A new op-ed on masks in the @nytimes written by @zeynep, a computer programmer and sociologist, appeared earlier today.

In this thread, I examine and dissect, piece by piece, this op-ed, which is not good.

We'll start with the title.

"Here's why the science is clear that masks work"

Science is clear.


Let's bear this title in mind. As we shall see, this claim is actually directly contradicted by the text of the article itself.

In other words, it is a lie.
The article opens by calling Cochrane a "respected nonprofit", which is not exactly accurate.

Cochrane is the most prestigious medical knowledge synthesis institution on Earth.

This is what @zeynep in her @nytimes op-ed is purporting to debunk.

Let's see how she does.
@zeynep starts by pointing out that the review was unclear in its summary, and misinterpreted.

It doesn't show that "masks don't work", she says.

But just as @zeynep (along with Cochrane's editor-in-chief) disagrees with this interpretation, I disagree with theirs.
I think the review effectively *does* show that masks do not work, but we do have to qualify what we mean by that precisely.

We'll get there. But let's keep following the text.
The essay then transitions to a core point used by pro-maskers: the Cochrane collaboration only examines mask RECOMMENDATIONS, not mask-wearing itself.
This move allows pro-maskers to say that, yes, the randomized controlled trial literature cannot find much of an effect of mask recommendations, but that's only because of low adherence. If adherence was higher, then the effect would show up, because MASKS WORK.
This distinction and argument needs to be closely examined, because I think it is conceptually incoherent and scientifically indefensible.

It is in my opinion a kind of pseudoscience.

I will demonstrate why with an example.
Say you are running a cancer drug clinical trial. You have a group of patients assigned to take a placebo (sugar pill) and another group assigned to take your cancer drug. The trial lasts, let's say, for 12 weeks.
Unfortunately, there is a problem

Those assigned to take the cancer drug find it so unpalatable and bitter, and so impossible to take on a daily basis, that they stop within the first few days.

Only 1-in-5 patients take the drug.
Now that 20% does pretty well. They outperform the placebo group.

However, on average, there is no statistically significant difference between the group assigned to take the drug (remember that 4-in-5 patients don't take the drug) and the group assigned to take the sugar pill.
Does the pill work?

Well, what if we only compare the 20% of those adherent to the placebo? Then couldn't we determine if the pill works?
Not so fast. Because that 20% that was adherent, it turns out, were much healthier at baseline, much more robust, and more likely to survive in the first place. That's why they were able to take the pill. They had more strength to gut it out every day, so to speak.
So is there something special about people who adhere that accounts for their better outcomes than the placebo group?

Or is it the drug?

The fact is, we don't know. Because now the study is confounded.
Thus, if adherence is not high enough, it's simply not possible to compare the drug to the sugar pill.

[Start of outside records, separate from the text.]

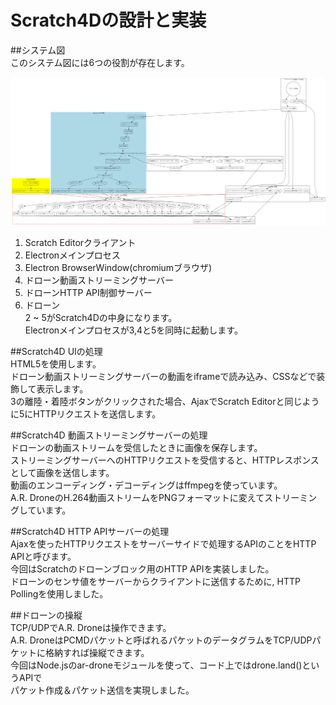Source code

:# Scratch4Dの設計と実装

##システム図  
このシステム図には6つの役割が存在します。  

![scratch4d](scratch4d.png)  

1. Scratch Editorクライアント  
2. Electronメインプロセス  
3. Electron BrowserWindow(chromiumブラウザ)  
4. ドローン動画ストリーミングサーバー  
5. ドローンHTTP API制御サーバー  
6. ドローン  
2 ~ 5がScratch4Dの中身になります。  
Electronメインプロセスが3,4と5を同時に起動します。   

##Scratch4D UIの処理  
HTML5を使用します。  
ドローン動画ストリーミングサーバーの動画をiframeで読み込み、CSSなどで装飾して表示します。  
3の離陸・着陸ボタンがクリックされた場合、AjaxでScratch Editorと同じように5にHTTPリクエストを送信します。  

##Scratch4D 動画ストリーミングサーバーの処理  
ドローンの動画ストリームを受信したときに画像を保存します。  
ストリーミングサーバーへのHTTPリクエストを受信すると、HTTPレスポンスとして画像を送信します。  
動画のエンコーディング・デコーディングはffmpegを使っています。  
A.R. DroneのH.264動画ストリームをPNGフォーマットに変えてストリーミングしています。  

##Scratch4D HTTP APIサーバーの処理  
Ajaxを使ったHTTPリクエストをサーバーサイドで処理するAPIのことをHTTP APIと呼びます。  
今回はScratchのドローンブロック用のHTTP APIを実装しました。  
ドローンのセンサ値をサーバーからクライアントに送信するために, HTTP Pollingを使用しました。  

##ドローンの操縦  
TCP/UDPでA.R. Droneは操作できます。  
A.R. DroneはPCMDパケットと呼ばれるパケットのデータグラムをTCP/UDPパケットに格納すれば操縦できます。  
今回はNode.jsのar-droneモジュールを使って、コード上ではdrone.land()というAPIで  
パケット作成＆パケット送信を実現しました。  
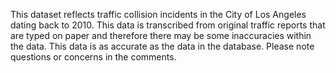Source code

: This dataset reflects traffic collision incidents in the City of Los Angeles dating back to 2010. 
This data is transcribed from original traffic reports that are typed on paper and therefore there may be some inaccuracies within the data. 
This data is as accurate as the data in the database. Please note questions or concerns in the comments.
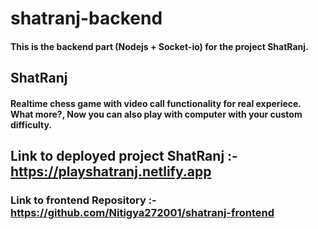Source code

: # shatranj-backend
#### This is the backend part (Nodejs + Socket-io) for the project ShatRanj.


## ShatRanj
#### Realtime chess game with video call functionality for real experiece. What more?, Now you can also play with computer with your custom difficulty.

## Link to deployed project ShatRanj :- https://playshatranj.netlify.app
### Link to frontend Repository :- https://github.com/Nitigya272001/shatranj-frontend
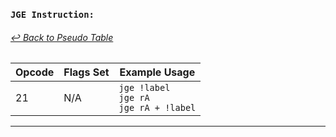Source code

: ### `JGE Instruction:`
###### [↩ Back to Pseudo Table](../README.md)

| Opcode | Flags Set    | Example Usage |
|--------|-------------|---------------|
| 21    | N/A | `jge !label` <br> `jge rA` <br> `jge rA + !label` |
---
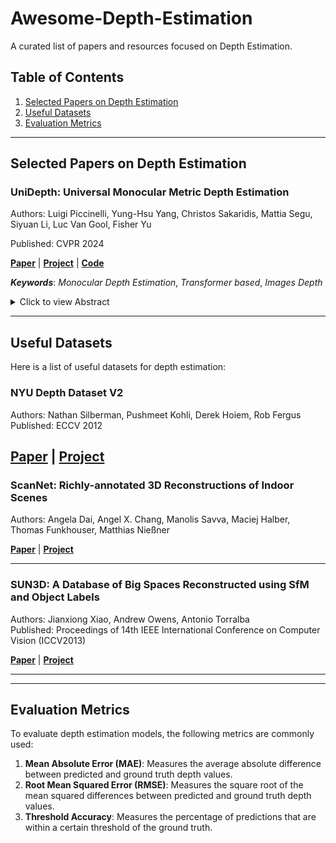 # Awesome-Depth-Estimation
A curated list of papers and resources focused on Depth Estimation. 

## Table of Contents

1. [Selected Papers on Depth Estimation](#selected-papers-on-depth-estimation)
2. [Useful Datasets](#useful-datasets)
3. [Evaluation Metrics](#evaluation-metrics)

---

## Selected Papers on Depth Estimation

### **UniDepth: Universal Monocular Metric Depth Estimation**  

Authors: Luigi Piccinelli, Yung-Hsu Yang, Christos Sakaridis, Mattia Segu, Siyuan Li, Luc Van Gool, Fisher Yu  

Published: CVPR 2024

**[Paper](https://arxiv.org/pdf/2403.18913)** | **[Project](https://lpiccinelli-eth.github.io/pub/unidepth/)** | **[Code](https://github.com/lpiccinelli-eth/UniDepth)**

***Keywords***: *Monocular Depth Estimation*, *Transformer based*, *Images Depth*

<details>
  <summary>Click to view Abstract</summary>

  Accurate monocular metric depth estimation (MMDE) is crucial to solving downstream tasks in 3D perception and modeling. However, the remarkable accuracy of recent MMDE methods is confined to their training domains. These methods fail to generalize to unseen domains even in the presence of moderate domain gaps, which hinders their practical applicability. We propose a new model, UniDepth, capable of reconstructing metric 3D scenes from solely single images across domains. Departing from the existing MMDE methods, UniDepth directly predicts metric 3D points from the input image at inference time without any additional information, striving for a universal and flexible MMDE solution. In particular, UniDepth implements a self-promptable camera module predicting dense camera representation to condition depth features. Our model exploits a pseudo-spherical output representation, which disentangles camera and depth representations. In addition, we propose a geometric invariance loss that promotes the invariance of camera-prompted depth features. Thorough evaluations on ten datasets in a zero-shot regime consistently demonstrate the superior performance of UniDepth, even when compared with methods directly trained on the testing domains.

</details>

---

## Useful Datasets

Here is a list of useful datasets for depth estimation:

### **NYU Depth Dataset V2**  
Authors: Nathan Silberman, Pushmeet Kohli, Derek Hoiem, Rob Fergus  
Published: ECCV 2012

**[Paper](https://cs.nyu.edu/~fergus/datasets/indoor_seg_support.pdf)** | **[Project](https://cs.nyu.edu/~fergus/datasets/nyu_depth_v2.html)**
---

### **ScanNet: Richly-annotated 3D Reconstructions of Indoor Scenes**  
Authors: Angela Dai, Angel X. Chang, Manolis Savva, Maciej Halber, Thomas Funkhouser, Matthias Nießner

**[Paper](http://www.scan-net.org/)** | **[Project](https://github.com/ScanNet/ScanNet)**

---

### **SUN3D: A Database of Big Spaces Reconstructed using SfM and Object Labels**  
Authors: Jianxiong Xiao, Andrew Owens, Antonio Torralba  
Published: Proceedings of 14th IEEE International Conference on Computer Vision (ICCV2013)

**[Paper](https://vision.princeton.edu/projects/2013/SUN3D/paper.pdf)** | **[Project](https://sun3d.cs.princeton.edu/)**

---





---

## Evaluation Metrics

To evaluate depth estimation models, the following metrics are commonly used:

1. **Mean Absolute Error (MAE)**: Measures the average absolute difference between predicted and ground truth depth values.
2. **Root Mean Squared Error (RMSE)**: Measures the square root of the mean squared differences between predicted and ground truth depth values.
3. **Threshold Accuracy**: Measures the percentage of predictions that are within a certain threshold of the ground truth.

Because if not enough patients take the drug, the treatment effect gets washed out by the patients who don't take it.
And we cannot analyze the patients who do take it separately without introducing bias.

(This kind of analysis, for the record, is called a per-protocol analysis, and is well-known to have this bias and is not considered definitive for the reason I discussed.)
And here we land on a critical point: in such a case, we cannot then conclude that the drug works if only people would take it.

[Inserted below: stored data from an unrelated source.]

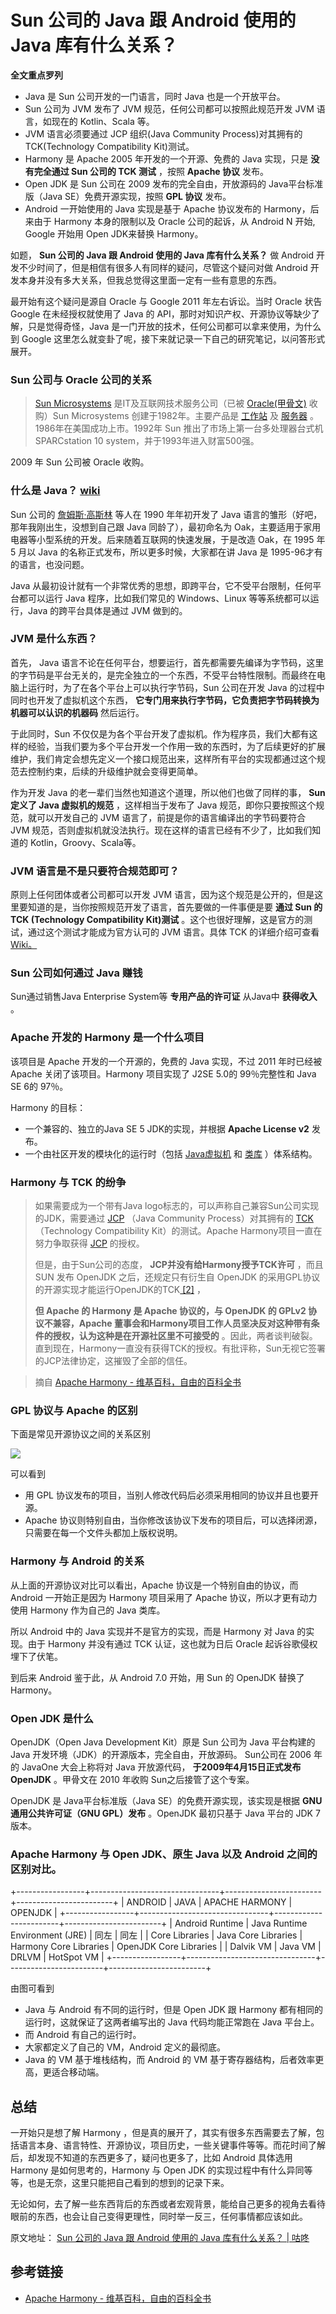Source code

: # Sun 公司的 Java 跟 Android 使用的 Java 库有什么关系？ #

**全文重点罗列**

* Java 是 Sun 公司开发的一门语言，同时 Java 也是一个开放平台。
* Sun 公司为 JVM 发布了 JVM 规范，任何公司都可以按照此规范开发 JVM 语言，如现在的 Kotlin、Scala 等。
* JVM 语言必须要通过 JCP 组织(Java Community Process)对其拥有的 TCK(Technology Compatibility Kit)测试。
* Harmony 是 Apache 2005 年开发的一个开源、免费的 Java 实现，只是 **没有完全通过 Sun 公司的 TCK 测试** ，按照 **Apache 协议** 发布。
* Open JDK 是 Sun 公司在 2009 发布的完全自由，开放源码的 Java平台标准版（Java SE）免费开源实现，按照 **GPL 协议** 发布。
* Android 一开始使用的 Java 实现是基于 Apache 协议发布的 Harmony，后来由于 Harmony 本身的限制以及 Oracle 公司的起诉，从 Android N 开始, Google 开始用 Open JDK来替换 Harmony。

如题， **Sun 公司的 Java 跟 Android 使用的 Java 库有什么关系？** 做 Android 开发不少时间了，但是相信有很多人有同样的疑问，尽管这个疑问对做 Android 开发本身并没有多大关系，但我总觉得这里面一定有一些有意思的东西。

最开始有这个疑问是源自 Oracle 与 Google 2011 年左右诉讼。当时 Oracle 状告 Google 在未经授权就使用了 Java 的 API，那时对知识产权、开源协议等缺少了解，只是觉得奇怪，Java 是一门开放的技术，任何公司都可以拿来使用，为什么到 Google 这里怎么就变卦了呢，接下来就记录一下自己的研究笔记，以问答形式展开。

### Sun 公司与 Oracle 公司的关系 ###

> 
> 
> 
> [Sun Microsystems](
> https://link.juejin.im?target=https%3A%2F%2Fbaike.baidu.com%2Fitem%2FSun%2520Microsystems%2F6064586
> ) 是IT及互联网技术服务公司（已被 [Oracle(甲骨文)](
> https://link.juejin.im?target=https%3A%2F%2Fbaike.baidu.com%2Fitem%2F%25E7%2594%25B2%25E9%25AA%25A8%25E6%2596%2587%2F471435
> ) 收购）Sun Microsystems 创建于1982年。主要产品是 [工作站](
> https://link.juejin.im?target=https%3A%2F%2Fbaike.baidu.com%2Fitem%2F%25E5%25B7%25A5%25E4%25BD%259C%25E7%25AB%2599%2F217955
> ) 及 [服务器](
> https://link.juejin.im?target=https%3A%2F%2Fbaike.baidu.com%2Fitem%2F%25E6%259C%258D%25E5%258A%25A1%25E5%2599%25A8%2F100571
> ) 。1986年在美国成功上市。1992年 Sun 推出了市场上第一台多处理器台式机 SPARCstation 10
> system，并于1993年进入财富500强。
> 
> 

2009 年 Sun 公司被 Oracle 收购。

### 什么是 Java？ [wiki]( https://link.juejin.im?target=https%3A%2F%2Fzh.wikipedia.org%2Fwiki%2FJava ) ###

Sun 公司的 [詹姆斯·高斯林]( https://link.juejin.im?target=https%3A%2F%2Fzh.wikipedia.org%2Fwiki%2F%25E8%25A9%25B9%25E5%25A7%2586%25E6%2596%25AF%25C2%25B7%25E9%25AB%2598%25E6%2596%25AF%25E6%259E%2597 ) 等人在 1990 年年初开发了 Java 语言的雏形（好吧，那年我刚出生，没想到自己跟 Java 同龄了），最初命名为 Oak，主要适用于家用电器等小型系统的开发。后来随着互联网的快速发展，于是改造 Oak，在 1995 年 5 月以 Java 的名称正式发布，所以更多时候，大家都在讲 Java 是 1995-96才有的语言，也没问题。

Java 从最初设计就有一个非常优秀的思想，即跨平台，它不受平台限制，任何平台都可以运行 Java 程序，比如我们常见的 Windows、Linux 等等系统都可以运行，Java 的跨平台具体是通过 JVM 做到的。

### JVM 是什么东西？ ###

首先， Java 语言不论在任何平台，想要运行，首先都需要先编译为字节码，这里的字节码是平台无关的，是完全独立的一个东西，不受平台特性限制。而最终在电脑上运行时，为了在各个平台上可以执行字节码，Sun 公司在开发 Java 的过程中同时也开发了虚拟机这个东西， **它专门用来执行字节码，它负责把字节码转换为机器可以认识的机器码** 然后运行。

于此同时，Sun 不仅仅是为各个平台开发了虚拟机。作为程序员，我们大都有这样的经验，当我们要为多个平台开发一个作用一致的东西时，为了后续更好的扩展维护，我们肯定会想先定义一个接口规范出来，这样所有平台的实现都通过这个规范去控制约束，后续的升级维护就会变得更简单。

作为开发 Java 的老一辈们当然也知道这个道理，所以他们也做了同样的事， **Sun 定义了 Java 虚拟机的规范** ，这样相当于发布了 Java 规范，即你只要按照这个规范，就可以开发自己的 JVM 语言了，前提是你的语言编译出的字节码要符合 JVM 规范，否则虚拟机就没法执行。现在这样的语言已经有不少了，比如我们知道的 Kotlin，Groovy、Scala等。

### JVM 语言是不是只要符合规范即可？ ###

原则上任何团体或者公司都可以开发 JVM 语言，因为这个规范是公开的，但是这里要知道的是，当你按照规范开发了语言，首先要做的一件事便是要 **通过 Sun 的 TCK (Technology Compatibility Kit)测试** 。这个也很好理解，这是官方的测试，通过这个测试才能成为官方认可的 JVM 语言。具体 TCK 的详细介绍可查看 [Wiki。]( https://link.juejin.im?target=https%3A%2F%2Fen.wikipedia.org%2Fwiki%2FTechnology_Compatibility_Kit )

### Sun 公司如何通过 Java 赚钱 ###

Sun通过销售Java Enterprise System等 **专用产品的许可证** 从Java中 **获得收入** 。

### Apache 开发的 Harmony 是一个什么项目 ###

该项目是 Apache 开发的一个开源的，免费的 Java 实现，不过 2011 年时已经被 Apache 关闭了该项目。Harmony 项目实现了 J2SE 5.0的 99％完整性和 Java SE 6的 97％。

Harmony 的目标：

* 一个兼容的、独立的Java SE 5 JDK的实现，并根据 **Apache License v2** 发布。
* 一个由社区开发的模块化的运行时（包括 [Java虚拟机]( https://link.juejin.im?target=https%3A%2F%2Fzh.wikipedia.org%2Fwiki%2FJava%25E8%2599%259A%25E6%258B%259F%25E6%259C%25BA ) 和 [类库]( https://link.juejin.im?target=https%3A%2F%2Fzh.wikipedia.org%2Fwiki%2F%25E7%25B1%25BB%25E5%25BA%2593 ) ）体系结构。

### Harmony 与 TCK 的纷争 ###

> 
> 
> 
> 如果需要成为一个带有Java logo标志的，可以声称自己兼容Sun公司实现的JDK，需要通过 [JCP](
> https://link.juejin.im?target=https%3A%2F%2Fzh.wikipedia.org%2Fwiki%2FJCP
> ) （Java Community Process）对其拥有的 [TCK](
> https://link.juejin.im?target=https%3A%2F%2Fzh.wikipedia.org%2Fw%2Findex.php%3Ftitle%3DTCK%26amp%3Baction%3Dedit%26amp%3Bredlink%3D1
> ) （Technology Compatibility Kit）的测试。Apache Harmony项目一直在努力争取获得 [JCP](
> https://link.juejin.im?target=https%3A%2F%2Fzh.wikipedia.org%2Fwiki%2FJCP
> ) 的授权。
> 
> 
> 
> 但是，由于Sun公司的态度， **JCP并没有给Harmony授予TCK许可** ，而且 SUN 发布 OpenJDK 之后，还规定只有衍生自
> OpenJDK 的采用GPL协议的开源实现才能运行OpenJDK的TCK[ [2]](
> https://link.juejin.im?target=https%3A%2F%2Fzh.wikipedia.org%2Fwiki%2FApache_Harmony%23cite_note-2
> ) ，
> 
> 
> 
> **但 Apache 的 Harmony 是 Apache 协议的，与 OpenJDK 的 GPLv2 协议不兼容，Apache
> 董事会和Harmony项目工作人员坚决反对这种带有条件的授权，认为这种是在开源社区里不可接受的** 。因此，两者谈判破裂。直到现在，Harmony一直没有获得TCK的授权。有批评称，Sun无视它签署的JCP法律协定，这摧毁了全部的信任。
> 
> 
> 

> 
> 
> 
> 摘自 [Apache Harmony - 维基百科，自由的百科全书](
> https://link.juejin.im?target=https%3A%2F%2Fzh.wikipedia.org%2Fwiki%2FApache_Harmony
> )
> 
> 

### GPL 协议与 Apache 的区别 ###

下面是常见开源协议之间的关系区别

![](https://user-gold-cdn.xitu.io/2019/5/8/16a946cd7a70892e?imageView2/0/w/1280/h/960/ignore-error/1)

可以看到

* 用 GPL 协议发布的项目，当别人修改代码后必须采用相同的协议并且也要开源。
* Apache 协议则特别自由，当你修改该协议下发布的项目后，可以选择闭源，只需要在每一个文件头都加上版权说明。

### Harmony 与 Android 的关系 ###

从上面的开源协议对比可以看出，Apache 协议是一个特别自由的协议，而 Android 一开始正是因为 Harmony 项目采用了 Apache 协议，所以才更有动力使用 Harmony 作为自己的 Java 类库。

所以 Android 中的 Java 实现并不是官方的实现，而是 Harmony 对 Java 的实现。由于 Harmony 并没有通过 TCK 认证，这也就为日后 Oracle 起诉谷歌侵权埋下了伏笔。

到后来 Android 鉴于此，从 Android 7.0 开始，用 Sun 的 OpenJDK 替换了 Harmony。

### Open JDK 是什么 ###

OpenJDK（Open Java Development Kit）原是 Sun 公司为 Java 平台构建的 Java 开发环境（JDK）的开源版本，完全自由，开放源码。 Sun公司在 2006 年的 JavaOne 大会上称将对 Java 开放源代码， **于2009年4月15日正式发布OpenJDK** 。甲骨文在 2010 年收购 Sun之后接管了这个专案。

OpenJDK 是 Java平台标准版（Java SE）的免费开源实现，该实现是根据 **GNU通用公共许可证（GNU GPL）发布** 。OpenJDK 最初只基于 Java 平台的 JDK 7版本。

### Apache Harmony 与 Open JDK、原生 Java 以及 Android 之间的区别对比。 ###

+-----------------+--------------------------------+------------------------+------------------------+
|     ANDROID     |              JAVA              |     APACHE HARMONY     |        OPENJDK         |
+-----------------+--------------------------------+------------------------+------------------------+
| Android Runtime | Java Runtime Environment (JRE) | 同左                   | 同左                   |
| Core Libraries  | Java Core Libraries            | Harmony Core Libraries | OpenJDK Core Libraries |
| Dalvik VM       | Java VM                        | DRLVM                  | HotSpot VM             |
+-----------------+--------------------------------+------------------------+------------------------+

由图可看到

* Java 与 Android 有不同的运行时，但是 Open JDK 跟 Harmony 都有相同的运行时，这就保证了这两者编写出的 Java 代码均能正常跑在 Java 平台上。
* 而 Android 有自己的运行时。
* 大家都定义了自己的 VM，Android 定义的最彻底。
* Java 的 VM 基于堆栈结构，而 Android 的 VM 基于寄存器结构，后者效率更高，更适合移动端。

## 总结 ##

一开始只是想了解 Harmony ，但是真的展开了，其实有很多东西需要去了解，包括语言本身、语言特性、开源协议，项目历史，一些关键事件等等。而花时间了解后，却发现不知道的东西更多了，疑问也更多了，比如 Android 具体选用 Harmony 是如何思考的，Harmony 与 Open JDK 的实现过程中有什么异同等等，也是无奈，这里只能把自己看到的想到的记录下来。

无论如何，去了解一些东西背后的东西或者宏观背景，能给自己更多的视角去看待眼前的东西，也会让自己变得更理性，同时举一反三，任何事情都应该如此。

原文地址： [Sun 公司的 Java 跟 Android 使用的 Java 库有什么关系？ | 咕咚]( https://link.juejin.im?target=https%3A%2F%2Fgudong.name%2F2019%2F04%2F05%2Fandroid-why-java-harmony.html )

## 参考链接 ##

* [Apache Harmony - 维基百科，自由的百科全书]( https://link.juejin.im?target=https%3A%2F%2Fzh.wikipedia.org%2Fwiki%2FApache_Harmony )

That's actually a fallacious conclusion.

In reality, we don't know, because we were never able to test our hypothesis due to low adherence.
Now what pro-maskers want to do is they want to say, "OK yes, the randomized controlled trials that recommend masks don't show much impact of masks, but we know that masks work anyway."

Here's the big question: how?
@zeynep alludes to that here. We will discuss that in a moment.

If the trial where they recommend masks doesn't work, how do they know if masks themselves work?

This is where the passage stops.